Last verified on Wednesday 15th July 2020

Private Litigation: Romania

Paul George Buta, Manuela Lupeanu and Diana Gruiescu

Musat & Asociatii

Effect of public proceedings

1. What is your country’s primary competition authority?

Romania

The Competition Council is the autonomous administrative authority primarily responsible for the enforcement of national and European competition law in Romania. In a limited number of cases, sector regulators may have certain competition-related prerogatives.

Answer contributed by Paul George Buta, Manuela Lupeanu and Diana Gruiescu

2. Does your competition authority have investigatory power? Can it bring criminal proceedings based on competition violations?

Romania

The Competition Council has wide investigatory powers in identifying and analysing anticompetitive practices, including:

  • requesting information and documents from undertakings, associations of undertakings and public authorities (under penalty of fines for non-compliance);
  • carrying out on-the-spot inspections; and
  • unannounced inspections (dawn raids), based on the order of the president of the Competition Council and the Bucharest Court of Appeals’ authorisation, searching any private residence or business premises and seizing any documents, on whatever media format, falling within the scope of the court authorisation.

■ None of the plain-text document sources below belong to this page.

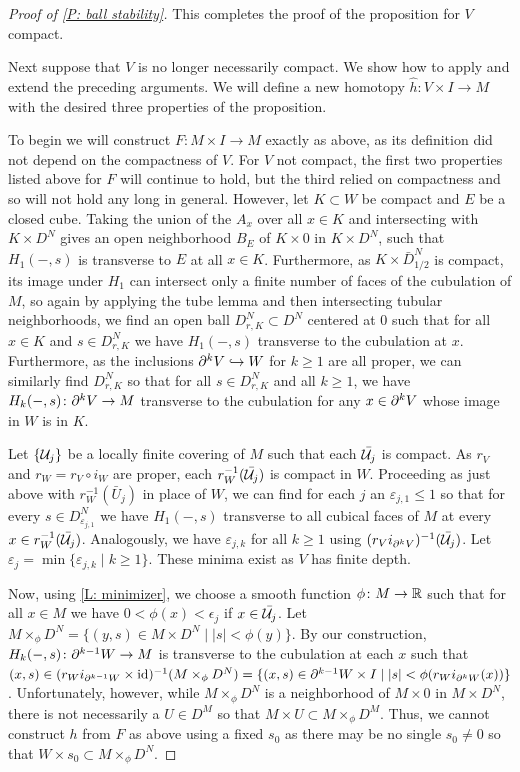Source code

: \begin{proof}[Proof of \cref{P: ball stability}]
This completes the proof of the proposition for $V$ compact.

Next suppose that $V$ is no longer necessarily compact. We show how to apply and extend the preceding arguments. We will define a new homotopy $\hat h \colon V \times I \to M$ with the desired three properties of the proposition.

To begin we will construct $F \colon M \times I \to M$ exactly as above, as its definition did not depend on the compactness of $V$. For $V$ not compact, the first two properties listed above for $F$ will continue to hold, but the third relied on compactness and so will not hold any long in general. However, let
$K \subset W$ be compact and $E$ be a closed cube. Taking the union of the $A_x$ over all $x \in K$ and intersecting with $K \times D^N$ gives an open neighborhood $B_E$ of $K \times 0$ in $K \times D^N$, such that
 $H_1(-,s)$ is transverse to $E$ at all $x \in K$.
Furthermore, as $K \times \bar D^N_{1/2}$ is compact, its image under $H_1$ can intersect only a finite number of faces of the cubulation of $M$, so again by applying the tube lemma and then intersecting tubular neighborhoods, we find an open ball $D_{r,K}^N \subset D^N$ centered at $0$ such that for all $x \in K$ and $s \in D_{r,K}^N$ we have $H_1(-,s)$ transverse to the cubulation at $x$. Furthermore, as the inclusions $\partial^kV \hookrightarrow W$ for $k\geq 1$ are all proper, we can similarly find $D_{r,K}^N$ so that for all $s \in D_{r,K}^N$ and all $k\geq 1$, we have $H_k(-,s) \colon \partial^kV \to M$ transverse to the cubulation for any $x \in \partial^{k}V$ whose image in $W$ is in $K$.

 Let $\{\mathcal{U}_j\}$ be a locally finite covering of $M$ such that each $\bar{\mathcal{U}_j}$ is compact. As $r_V$ and $r_W = r_V \circ i_{W}$ are proper, each $r^{-1}_W(\bar {\mathcal{U}_j})$ is compact in $W$. Proceeding as just above with $r_W^{-1}(\bar U_j)$ in place of $W$, we can find for each $j$ an $\varepsilon_{j,1} \leq 1$ so that for every $s \in D^N_{\varepsilon_{j,1}}$ we have $H_1(-,s)$ transverse to all cubical faces of $M$ at every $x \in r^{-1}_W(\bar {\mathcal{U}_j})$. Analogously, we have $\varepsilon_{j,k}$ for all $k\geq 1$ using $(r_Vi_{\partial^kV})^{-1}(\bar {\mathcal{U}_j})$. Let $\varepsilon_j = \min\{\varepsilon_{j,k} \mid k\geq 1\}$. These minima exist as $V$ has finite depth.

Now, using \cref{L: minimizer}, we choose a smooth function $\phi \colon M \to \mathbb{R}$ such that for all $x \in M$ we have $0<\phi(x)<\epsilon_j$ if $x \in \bar{\mathcal{U}_j}$. Let $M\times_\phi D^N = \{(y,s) \in M \times D^N \mid |s|<\phi(y)\}$. By our construction, $H_k(-,s) \colon \partial^{k-1}W \to M$ is transverse to the cubulation at each $x$ such that $(x,s)\in(r_Wi_{\partial^{k-1}W} \times \mathrm{id})^{-1}(M\times_\phi D^N) = \{(x,s) \in \partial^{k-1}W \times I \mid |s|<\phi(r_Wi_{\partial^kW}(x))\}$. Unfortunately, however, while $M\times_\phi D^N$ is a neighborhood of $M \times 0$ in $M \times D^N$, there is not necessarily a $U \in D^M$ so that $M \times U \subset M\times_\phi D^M$. Thus,
we cannot construct $h$ from $F$ as above using a fixed $s_0$ as there may be no single $s_0\neq 0$ so that $W \times s_0 \subset M\times_\phi D^N$.


\end{proof}
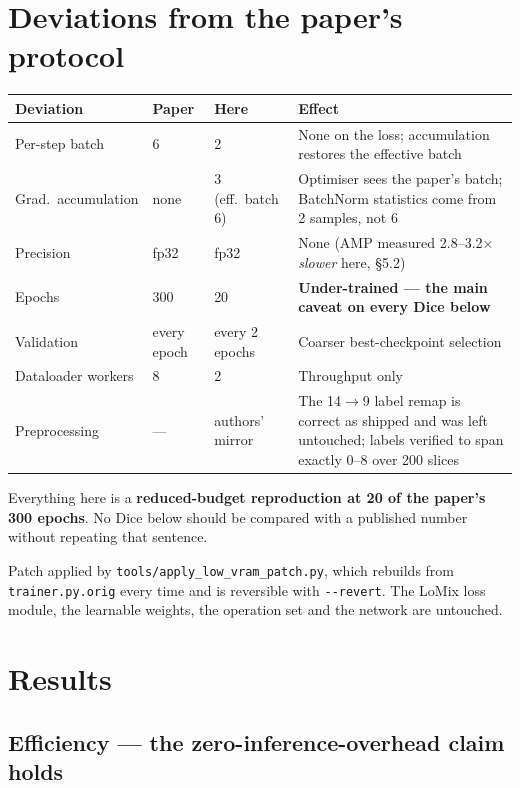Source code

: \documentclass[11pt,a4paper]{article}
\newcommand{\code}[1]{\texttt{\small #1}}
\begin{document}
\section{Deviations from the paper's protocol}

\begin{center}
\begin{tabular}{@{}p{2.9cm}p{1.4cm}p{2.9cm}p{6.3cm}@{}}
\toprule
\textbf{Deviation} & \textbf{Paper} & \textbf{Here} & \textbf{Effect} \\
\midrule
Per-step batch & 6 & 2 & None on the loss; accumulation restores the effective batch \\
Grad.\ accumulation & none & 3 (eff.\ batch 6) & Optimiser sees the paper's batch; BatchNorm statistics come from 2 samples, not 6 \\
Precision & fp32 & fp32 & None (AMP measured 2.8--3.2$\times$ \emph{slower} here, \S5.2) \\
Epochs & 300 & 20 & \textbf{Under-trained --- the main caveat on every Dice below} \\
Validation & every epoch & every 2 epochs & Coarser best-checkpoint selection \\
Dataloader workers & 8 & 2 & Throughput only \\
Preprocessing & --- & authors' mirror & The 14$\rightarrow$9 label remap is correct as shipped and was left untouched; labels verified to span exactly 0--8 over 200 slices \\
\bottomrule
\end{tabular}
\end{center}

Everything here is a \textbf{reduced-budget reproduction at 20 of the paper's
300 epochs}. No Dice below should be compared with a published number without
repeating that sentence.

Patch applied by \code{tools/apply\_low\_vram\_patch.py}, which rebuilds from
\code{trainer.py.orig} every time and is reversible with \code{-{}-revert}. The
LoMix loss module, the learnable weights, the operation set and the network are
untouched.

\section{Results}

\subsection{Efficiency --- the zero-inference-overhead claim holds}
\end{document}
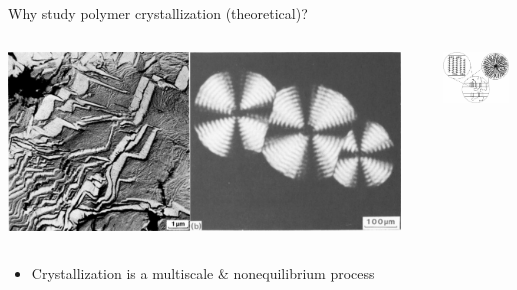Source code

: \documentclass[aspectratio=169]{beamer}
\begin{document}
\begin{frame}[c]{Why study polymer crystallization (theoretical)?}

  \begin{columns}


    \centering
    \includegraphics[width=0.95\textwidth]{figs/pe_crystals.pdf}


    \centering
    \includegraphics[width=0.95\textwidth]{figs/milner2011-fig1.pdf}

  \end{columns}

  \vspace{0.5\baselineskip}

  \begin{columns}[T]


    \centering
    \begin{block}{}
      \begin{itemize}
        \item Crystallization is a multiscale \& nonequilibrium process
      \end{itemize}
    \end{block}


\end{columns}
\end{frame}
\end{document}
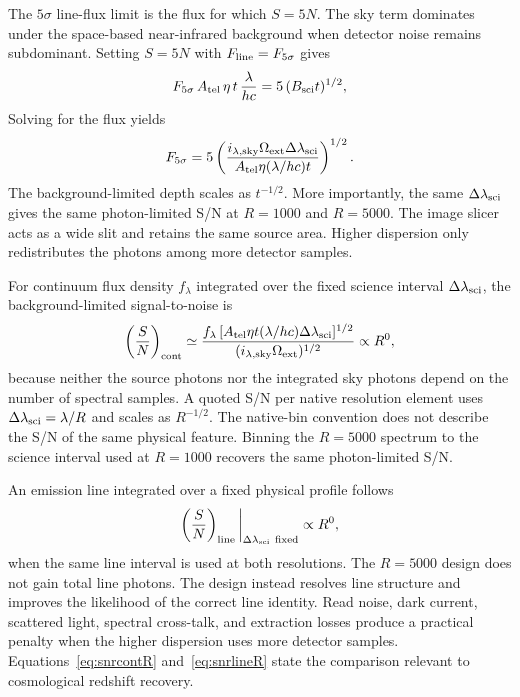 The $5\sigma$ line-flux limit is the flux for which $S=5N$. The sky term dominates under the space-based near-infrared background when detector noise remains subdominant. Setting $S=5N$ with $F_{\rm line}=F_{5\sigma}$ gives
\[
  F_{5\sigma}\,A_{\rm tel}\,\eta\,t\,\frac{\lambda}{hc}=5\,(B_{\rm sci}t)^{1/2},
\]
Solving for the flux yields
\begin{equation}
  F_{5\sigma}=5\left(\frac{i_{\lambda,{\rm sky}}\Omega_{\rm ext}
  \Delta\lambda_{\rm sci}}
  {A_{\rm tel}\eta(\lambda/hc)t}\right)^{1/2}.
  \label{eq:etc}
\end{equation}
The background-limited depth scales as $t^{-1/2}$. More importantly, the same $\Delta\lambda_{\rm sci}$ gives the same photon-limited S/N at $R=1000$ and $R=5000$. The image slicer acts as a wide slit and retains the same source area. Higher dispersion only redistributes the photons among more detector samples.

For continuum flux density $f_\lambda$ integrated over the fixed science interval $\Delta\lambda_{\rm sci}$, the background-limited signal-to-noise is
\begin{equation}
 \left(\frac{S}{N}\right)_{\rm cont}
 \simeq
 \frac{f_\lambda\,[A_{\rm tel}\eta t(\lambda/hc)\Delta\lambda_{\rm sci}]^{1/2}}
 {(i_{\lambda,{\rm sky}}\Omega_{\rm ext})^{1/2}}
 \propto R^{0},
 \label{eq:snrcontR}
\end{equation}
because neither the source photons nor the integrated sky photons depend on the number of spectral samples. A quoted S/N per native resolution element uses $\Delta\lambda_{\rm sci}=\lambda/R$ and scales as $R^{-1/2}$. The native-bin convention does not describe the S/N of the same physical feature. Binning the $R=5000$ spectrum to the science interval used at $R=1000$ recovers the same photon-limited S/N.

An emission line integrated over a fixed physical profile follows
\begin{equation}
 \left(\frac{S}{N}\right)_{\rm line}
 \bigg|_{\Delta\lambda_{\rm sci}\ {\rm fixed}}
 \propto R^0,
 \label{eq:snrlineR}
\end{equation}
when the same line interval is used at both resolutions. The $R=5000$ design does not gain total line photons. The design instead resolves line structure and improves the likelihood of the correct line identity. Read noise, dark current, scattered light, spectral cross-talk, and extraction losses produce a practical penalty when the higher dispersion uses more detector samples. Equations~\eqref{eq:snrcontR} and~\eqref{eq:snrlineR} state the comparison relevant to cosmological redshift recovery.


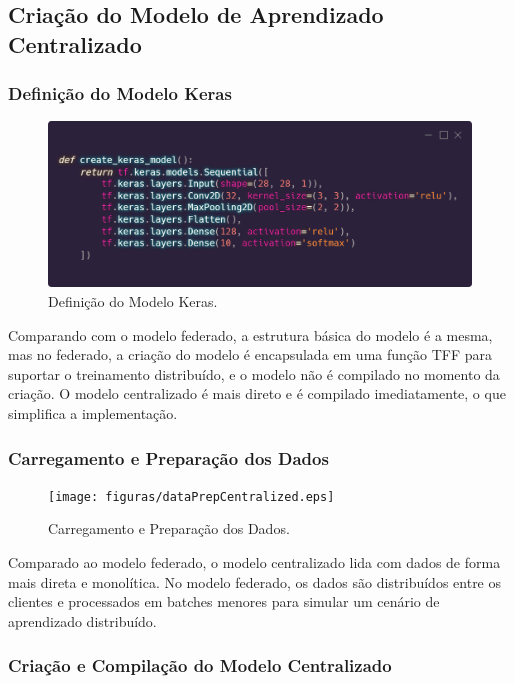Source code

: \subsection{Criação do Modelo de Aprendizado Centralizado}

\subsubsection{Definição do Modelo Keras}

\begin{figure}[ht]
    \centering
    \includegraphics[scale=0.25]{figuras/kerasCentralized.eps}
    \caption{Definição do Modelo Keras.}
    \label{fig:kerasCentralized}
\end{figure}

Comparando com o modelo federado, a estrutura básica do modelo é a mesma, mas no federado, a criação do modelo é encapsulada em uma função TFF para suportar o treinamento distribuído, e o modelo não é compilado no momento da criação. O modelo centralizado é mais direto e é compilado imediatamente, o que simplifica a implementação.

\subsubsection{Carregamento e Preparação dos Dados}

\begin{figure}[ht]
    \centering
    \texttt{[image: figuras/dataPrepCentralized.eps]}
    \caption{Carregamento e Preparação dos Dados.}
    \label{fig:dataPrepCentralized}
\end{figure}

Comparado ao modelo federado, o modelo centralizado lida com dados de forma mais direta e monolítica. No modelo federado, os dados são distribuídos entre os clientes e processados em batches menores para simular um cenário de aprendizado distribuído.

\subsubsection{Criação e Compilação do Modelo Centralizado}


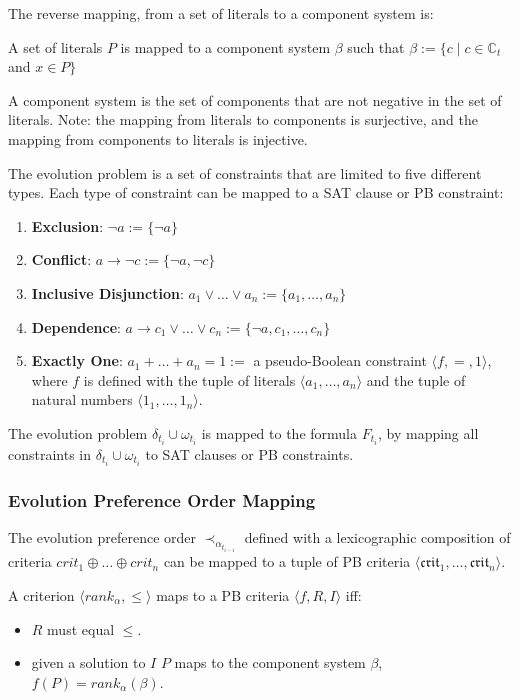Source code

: The reverse mapping, from a set of literals to a component system is:
\begin{defs}
A set of literals $P$ is mapped to a component system $\beta$ such that $\beta := \{c \mid c \in \mathbb{C}_t$ and $x \in P\}$
\end{defs}
A component system is the set of components that are not negative in the set of literals.  
Note: the mapping from literals to components is surjective, and the mapping from components to literals is injective.

The evolution problem is a set of constraints that are limited to five different types.
Each type of constraint can be mapped to a SAT clause or PB constraint:
\begin{enumerate}
  \item \textbf{Exclusion}: $\neg a := \{\neg a\}$
  \item \textbf{Conflict}: $a \rightarrow \neg c := \{\neg a, \neg c\}$ 
  \item \textbf{Inclusive Disjunction}: $a_1 \vee \ldots \vee a_n := \{a_1, \ldots,  a_n\}$ 
  \item \textbf{Dependence}: $a \rightarrow c_1 \vee \ldots \vee c_n := \{\neg a, c_1, \ldots, c_n\}$
  \item \textbf{Exactly One}: $a_1 + \ldots + a_n = 1 := $ a pseudo-Boolean constraint $\langle f,=, 1 \rangle$, 
  where $f$ is defined with the tuple of literals $\langle a_1 ,\ldots , a_n\rangle$ and the tuple of natural numbers $\langle 1_1,\ldots,1_n \rangle$.
\end{enumerate}

\begin{defs}
The evolution problem $\delta_{t_i} \cup \omega_{t_i}$ is mapped to the formula $F_{t_i}$, by mapping all constraints in $\delta_{t_i} \cup \omega_{t_i}$ to SAT clauses or PB constraints.
\end{defs}

\subsubsection{Evolution Preference Order Mapping}
The evolution preference order $\prec_{\alpha_{t_{i-1}}}$ defined with a lexicographic composition of criteria $crit_{1} \oplus \ldots \oplus crit_{n}$ 
can be mapped to a tuple of PB criteria $\langle \mathfrak{crit}_1,\ldots,\mathfrak{crit}_n\rangle$.

A criterion $\langle rank_{\alpha} ,\leq \rangle$ maps to a PB criteria $\langle f, R , I \rangle$ iff:
\begin{itemize}
  \item $R$ must equal $\leq$.
  \item given a solution to $I$ $P$ maps to the component system $\beta$, $f(P) = rank_{\alpha}(\beta)$. 
\end{itemize} 

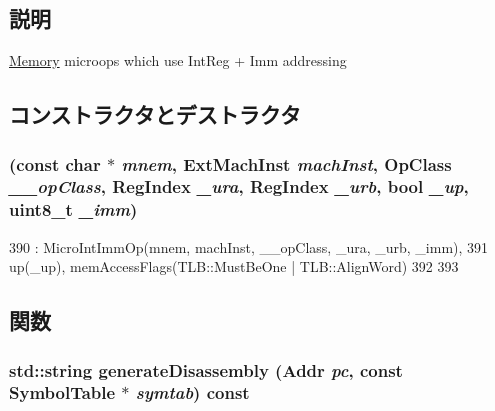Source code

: \subsection{説明}
\hyperlink{classArmISA_1_1Memory}{Memory} microops which use IntReg + Imm addressing 

\subsection{コンストラクタとデストラクタ}
\hypertarget{classArmISA_1_1MicroMemOp_aa3d3e0b762997684acc50593592bb84b}{
\subsubsection[{MicroMemOp}]{ (const char $\ast$ {\em mnem}, \/  {\bf ExtMachInst} {\em machInst}, \/  OpClass {\em \_\-\_\-opClass}, \/  {\bf RegIndex} {\em \_\-ura}, \/  {\bf RegIndex} {\em \_\-urb}, \/  bool {\em \_\-up}, \/  uint8\_\-t {\em \_\-imm})}}
\label{classArmISA_1_1MicroMemOp_aa3d3e0b762997684acc50593592bb84b}



\begin{DoxyCode}
390             : MicroIntImmOp(mnem, machInst, __opClass, _ura, _urb, _imm),
391               up(_up), memAccessFlags(TLB::MustBeOne | TLB::AlignWord)
392     {
393     }
\end{DoxyCode}


\subsection{関数}
\hypertarget{classArmISA_1_1MicroMemOp_a95d323a22a5f07e14d6b4c9385a91896}{
\subsubsection[{generateDisassembly}]{\setlength{\rightskip}{0pt plus 5cm}std::string generateDisassembly ({\bf Addr} {\em pc}, \/  const SymbolTable $\ast$ {\em symtab}) const}}
\label{classArmISA_1_1MicroMemOp_a95d323a22a5f07e14d6b4c9385a91896}


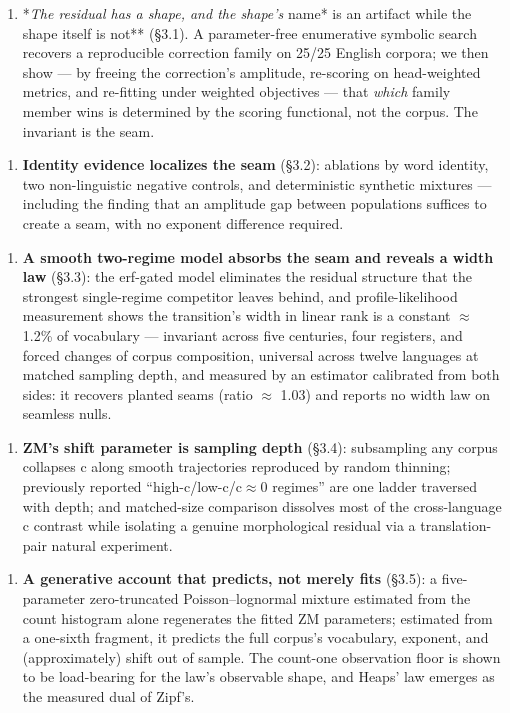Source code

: \documentclass[11pt]{article}
\begin{document}
\begin{enumerate}
\item *\emph{The residual has a shape, and the shape's }name* is an artifact while the
shape itself is not** (\S3.1). A parameter-free enumerative symbolic search
recovers a reproducible correction family on 25/25 English corpora; we then
show --- by freeing the correction's amplitude, re-scoring on head-weighted
metrics, and re-fitting under weighted objectives --- that \emph{which} family member
wins is determined by the scoring functional, not the corpus. The invariant is
the seam.
\end{enumerate}
\begin{enumerate}
\item \textbf{Identity evidence localizes the seam} (\S3.2): ablations by word identity,
two non-linguistic negative controls, and deterministic synthetic mixtures ---
including the finding that an amplitude gap between populations suffices to
create a seam, with no exponent difference required.
\end{enumerate}
\begin{enumerate}
\item \textbf{A smooth two-regime model absorbs the seam and reveals a width law} (\S3.3):
the erf-gated model eliminates the residual structure that the strongest
single-regime competitor leaves behind, and profile-likelihood measurement
shows the transition's width in linear rank is a constant $\approx$1.2\% of vocabulary
--- invariant across five centuries, four registers, and forced changes of
corpus composition, universal across twelve languages at matched sampling
depth, and measured by an estimator calibrated from both sides: it recovers
planted seams (ratio $\approx$ 1.03) and reports no width law on seamless nulls.
\end{enumerate}
\begin{enumerate}
\item \textbf{ZM's shift parameter is sampling depth} (\S3.4): subsampling any corpus
collapses c along smooth trajectories reproduced by random thinning;
previously reported ``high-c/low-c/c$\approx$0 regimes'' are one ladder traversed with
depth; and matched-size comparison dissolves most of the cross-language c
contrast while isolating a genuine morphological residual via a
translation-pair natural experiment.
\end{enumerate}
\begin{enumerate}
\item \textbf{A generative account that predicts, not merely fits} (\S3.5): a five-
parameter zero-truncated Poisson--lognormal mixture estimated from the count
histogram alone regenerates the fitted ZM parameters; estimated from a
one-sixth fragment, it predicts the full corpus's vocabulary, exponent, and
(approximately) shift out of sample. The count-one observation floor is shown
to be load-bearing for the law's observable shape, and Heaps' law emerges as
the measured dual of Zipf's.
\end{enumerate}
\end{document}
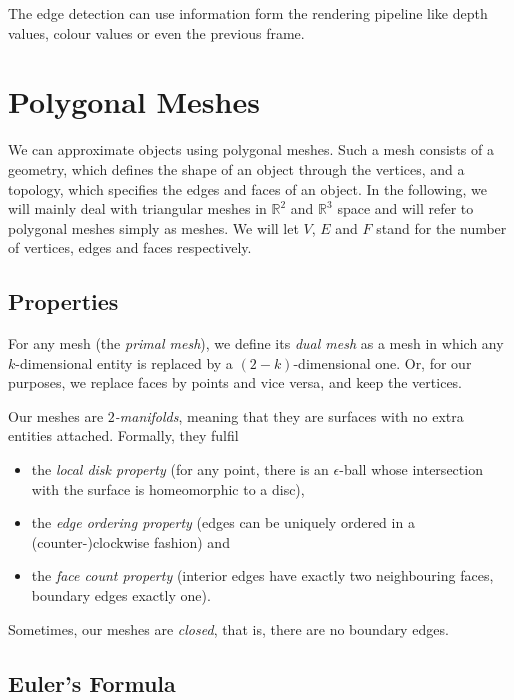 \documentclass[english]{panikzettel}
\begin{document}
The edge detection can use information form the rendering pipeline like depth values, colour values or even the previous frame.

\section{Polygonal Meshes}

We can approximate objects using polygonal meshes. Such a mesh consists of a geometry, which defines the shape of an object through the vertices, and a topology, which specifies the edges and faces of an object. In the following, we will mainly deal with triangular meshes in $\mathbb{R}^2$ and $\mathbb{R}^3$ space and will refer to polygonal meshes simply as meshes. We will let $V$, $E$ and $F$ stand for the number of vertices, edges and faces respectively.

\subsection{Properties}

For any mesh (the \emph{primal mesh}), we define its \emph{dual mesh} as a mesh in which any $k$-dimensional entity is replaced by a $(2-k)$-dimensional one. Or, for our purposes, we replace faces by points and vice versa, and keep the vertices.

Our meshes are $2$\emph{-manifolds}, meaning that they are surfaces with no extra entities attached. Formally, they fulfil

\begin{itemize}
    \item the \emph{local disk property} (for any point, there is an $\epsilon$-ball whose intersection with the surface is homeomorphic to a disc),
    \item the \emph{edge ordering property} (edges can be uniquely ordered in a (counter-)clockwise fashion) and
    \item the \emph{face count property} (interior edges have exactly two neighbouring faces, boundary edges exactly one).
\end{itemize}

Sometimes, our meshes are \emph{closed}, that is, there are no boundary edges.

\subsection{Euler's Formula}
\end{document}
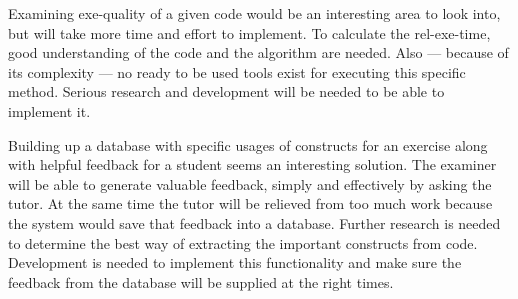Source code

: Examining \gls{exe-quality} of a given \gls{code}
would be an interesting area to look into,
but will take more time and effort to implement.
To calculate the \gls{rel-exe-time},
good understanding of the \gls{code} and the algorithm are needed.
Also --- because of its complexity --- no ready to be used tools exist
for executing this specific method.
Serious research and development will be needed to be able to implement it.

Building up a database with specific usages of \glspl{construct}
for an \gls{exercise} along with helpful \gls{feedback} for a \gls{student}
seems an interesting solution.
The \gls{examiner} will be able to generate valuable \gls{feedback},
simply and effectively by asking the \gls{tutor}.
At the same time the \gls{tutor} will be relieved from too much work
because the system would save that \gls{feedback} into a database.
Further research is needed to determine the best way of
extracting the important \glspl{construct} from \gls{code}.
Development is needed to implement this functionality
and make sure the \gls{feedback} from the database
will be supplied at the right times.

The proceedings that the Competition Council can bring are of an administrative nature. However, based on a previous form of the Competition Law No. 21/1996, the Competition Council had the power to notify the relevant criminal law investigation bodies in connection with the intentional commission of a criminal offence. The respective criminal offence consists in intentionally devising or organising an anticompetitive practice prohibited by Article 5(1) of the Competition Law No. 21/1996 (explicit or tacit agreements between undertakings, decisions by associations of undertakings or concerted practices) by a manager, legal representative or a person exercising in any other form a management position. This criminal offence is also regulated by the current version of the law, but the Competition Council’s procedural role seems to be diminished. However, de facto, the competition authority can still notify the criminal prosecutors of such an infringement of the competition law.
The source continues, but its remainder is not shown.